Greece also has one of the highest number of porsche vehicles in the world ie an indicator of a well-heeled chap. What have their tax authorities done to correlate such matters with declared incomes for tax – again, where is the follow-up article showing their progress ?
This is the problem ( ditto the likes of Portugal, Spain and Italy )- their is so little progress due to corruption and incompetence in cracking down on such evasion and tax fraud – it has been and remains rampant.
And what do the Greeks do when someone tries to bring living standards more into line with what can actually be afforded ? – they riot in the streets and cause tens of millions of Euros in damages.

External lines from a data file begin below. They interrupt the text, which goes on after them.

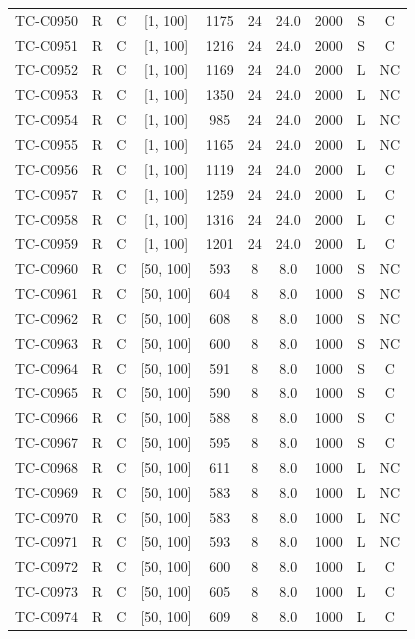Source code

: \begin{longtable}{lccccccccc}
TC-C0950 & R & C & [1, 100] & 1175 & 24 & 24.0 & 2000 & S & C \\
TC-C0951 & R & C & [1, 100] & 1216 & 24 & 24.0 & 2000 & S & C \\
TC-C0952 & R & C & [1, 100] & 1169 & 24 & 24.0 & 2000 & L & NC \\
TC-C0953 & R & C & [1, 100] & 1350 & 24 & 24.0 & 2000 & L & NC \\
TC-C0954 & R & C & [1, 100] & 985 & 24 & 24.0 & 2000 & L & NC \\
TC-C0955 & R & C & [1, 100] & 1165 & 24 & 24.0 & 2000 & L & NC \\
TC-C0956 & R & C & [1, 100] & 1119 & 24 & 24.0 & 2000 & L & C \\
TC-C0957 & R & C & [1, 100] & 1259 & 24 & 24.0 & 2000 & L & C \\
TC-C0958 & R & C & [1, 100] & 1316 & 24 & 24.0 & 2000 & L & C \\
TC-C0959 & R & C & [1, 100] & 1201 & 24 & 24.0 & 2000 & L & C \\
TC-C0960 & R & C & [50, 100] & 593 & 8 & 8.0 & 1000 & S & NC \\
TC-C0961 & R & C & [50, 100] & 604 & 8 & 8.0 & 1000 & S & NC \\
TC-C0962 & R & C & [50, 100] & 608 & 8 & 8.0 & 1000 & S & NC \\
TC-C0963 & R & C & [50, 100] & 600 & 8 & 8.0 & 1000 & S & NC \\
TC-C0964 & R & C & [50, 100] & 591 & 8 & 8.0 & 1000 & S & C \\
TC-C0965 & R & C & [50, 100] & 590 & 8 & 8.0 & 1000 & S & C \\
TC-C0966 & R & C & [50, 100] & 588 & 8 & 8.0 & 1000 & S & C \\
TC-C0967 & R & C & [50, 100] & 595 & 8 & 8.0 & 1000 & S & C \\
TC-C0968 & R & C & [50, 100] & 611 & 8 & 8.0 & 1000 & L & NC \\
TC-C0969 & R & C & [50, 100] & 583 & 8 & 8.0 & 1000 & L & NC \\
TC-C0970 & R & C & [50, 100] & 583 & 8 & 8.0 & 1000 & L & NC \\
TC-C0971 & R & C & [50, 100] & 593 & 8 & 8.0 & 1000 & L & NC \\
TC-C0972 & R & C & [50, 100] & 600 & 8 & 8.0 & 1000 & L & C \\
TC-C0973 & R & C & [50, 100] & 605 & 8 & 8.0 & 1000 & L & C \\
TC-C0974 & R & C & [50, 100] & 609 & 8 & 8.0 & 1000 & L & C \\

\end{longtable}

I love going to Spain and in a couple of years time, once their property markets have completely tanked there will be some great opportunities, but gee you would want to be careful. Once I complete my appetite for investing in the US I will be approaching fluency in Spanish and slowly developing a network of advisors and contacts. The joys of looking at Latino markets !
Ken. says
It truly amazes me why Greece is going through their problems. It must be their government. When Hitler invaded Greece, the people armed themselves with pick handles and what ever else they could get their hands on and went out to meet the Nazis. This deserves the highest respect for their guts and determination from the rest of the world. Truly, this is my opinion anyway. Ken.
christina says
Hello 🙂 Thanks for the excellent article. My Dad remembers when he was a kid in Greece and the economy collapsed in world war 2, people from Athens were coming to the village looking for food, poor things. My Dads family used to give them what they could, because they were poor back then too. My Dad remembers one guy who they fed who ate so fast that he burnt his tongue because the food was so hot. They told him to slow down and wait till it cooled down a bit before he ate it and he said no way I’m starving and he gulped it down and burnt his tongue because he said he was scared if he waited for it to cool down he might miss out, poor thing
leo says
Hi Jon, So what would Olympia rather have done with her time over again.
Did she go missing?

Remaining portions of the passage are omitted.